The fourth season of Australian reality television series The Block, titled The Block 2011, aired on the Nine Network. Scott Cam returned as host as did John McGrath & Neale Whitaker as judges and Shelley Craft joined the season as "Challenge Master". The season premiered on Monday, 20 June 2011 at 7:00 pm.

Unlike previous series, the fourth season was filmed in Melbourne rather than Sydney, with the four houses to be renovated located in the inner-city suburb of Richmond.

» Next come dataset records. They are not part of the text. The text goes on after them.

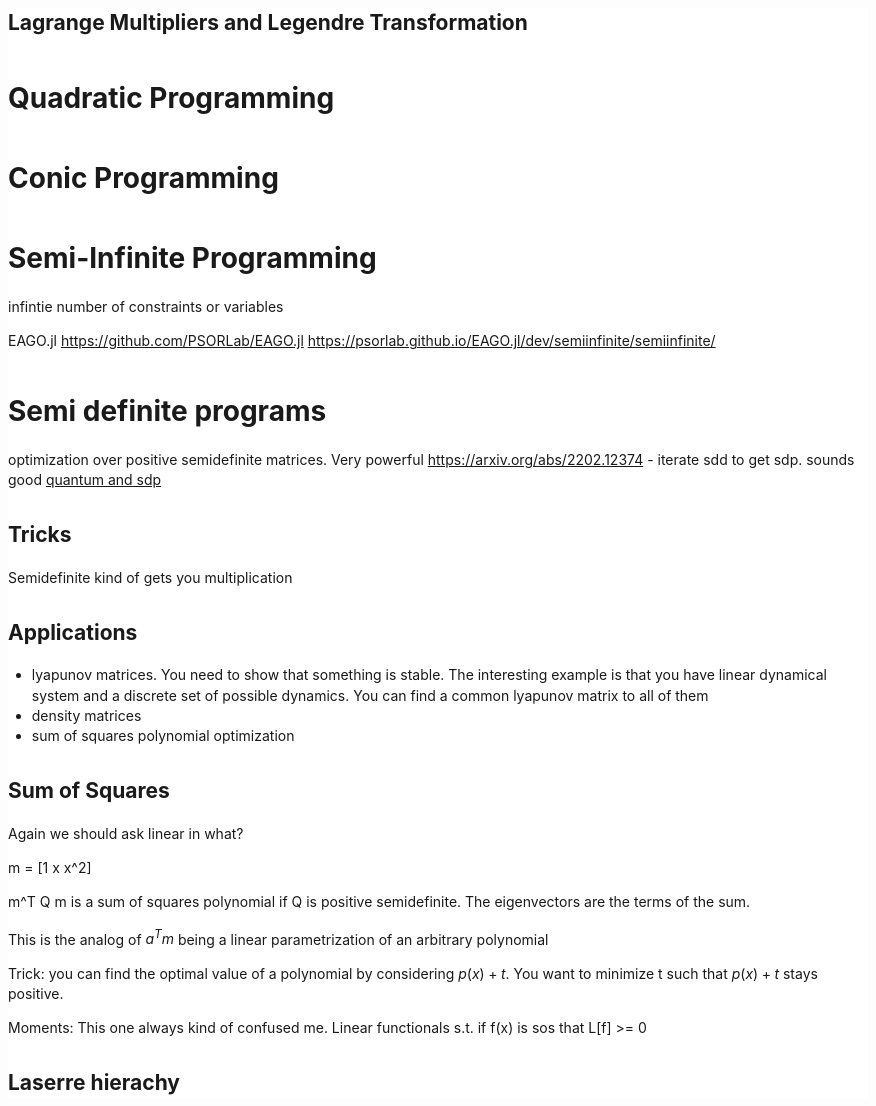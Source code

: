 ## Lagrange Multipliers and Legendre Transformation

# Quadratic Programming

# Conic Programming

# Semi-Infinite Programming

infintie number of constraints or variables

EAGO.jl <https://github.com/PSORLab/EAGO.jl> <https://psorlab.github.io/EAGO.jl/dev/semiinfinite/semiinfinite/>

# Semi definite programs

optimization over positive semidefinite matrices. Very powerful
<https://arxiv.org/abs/2202.12374> - iterate sdd to get sdp. sounds good
[quantum and sdp](https://twitter.com/jj_xyz/status/1501220764506337287?s=20&t=_9HZg1SjTUMm-W15rZhP5w)

## Tricks

Semidefinite kind of gets you multiplication

## Applications

- lyapunov matrices. You need to show that something is stable. The interesting example is that you have linear dynamical system and a discrete set of possible dynamics. You can find a common lyapunov matrix to all of them
- density matrices
- sum of squares polynomial optimization

## Sum of Squares

Again we should ask linear in what?

m = [1 x x^2]

m^T Q m is a sum of squares polynomial if Q is positive semidefinite. The eigenvectors are the terms of the sum.

This is the analog of $a^Tm$ being a linear parametrization of an arbitrary polynomial

Trick: you can find the optimal value of a polynomial by considering $p(x) + t$. You want to minimize t such that $p(x) + t$ stays positive.

Moments: This one always kind of confused me. Linear functionals s.t. if f(x) is sos that L[f] >= 0

## Laserre hierachy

The season was ultimately won by Polly Porter and Warwick "Waz" Jones, who were the only couple to sell their property at auction.

== The Block: Unlocked ==

The Block: Unlocked is a new format hosted by Shelley Craft which shares a personal insight into The Block transformations as the couples guide us through their completed rooms, it also includes behind the scenes footage and footage not seen on TV.

==Contestants==
===Elimination rounds===

| Couple (ages) | Relationship | State |
|---|---|---|
| Tania (39) and Rod (38) Walsh | Childhood sweethearts | Victoria |
| Chris and Carrie (both 27) | Newlyweds | New South Wales |
| Jenna Whitehead(23) and Josh Densten (24) | Engaged in the finale of The Block | Victoria |
| Chrissy (30) and Toby (32) | Husband and wife | Queensland |
| Polly Porter (24) and Warwick "Waz" Jones (27) | City girl and country boy | New South Wales |
| Aaron East (27) and Shannon McLeod (31) | Tradie and his lady | Western Australia |
| Katrina Chambers (33) and Amie Godde (31) | Sisters | New South Wales |
| Laura and Emily Sayers (both 25) | Twins | Victoria |

Green: This couple won an elimination challenge and became a couple on the Block 2011.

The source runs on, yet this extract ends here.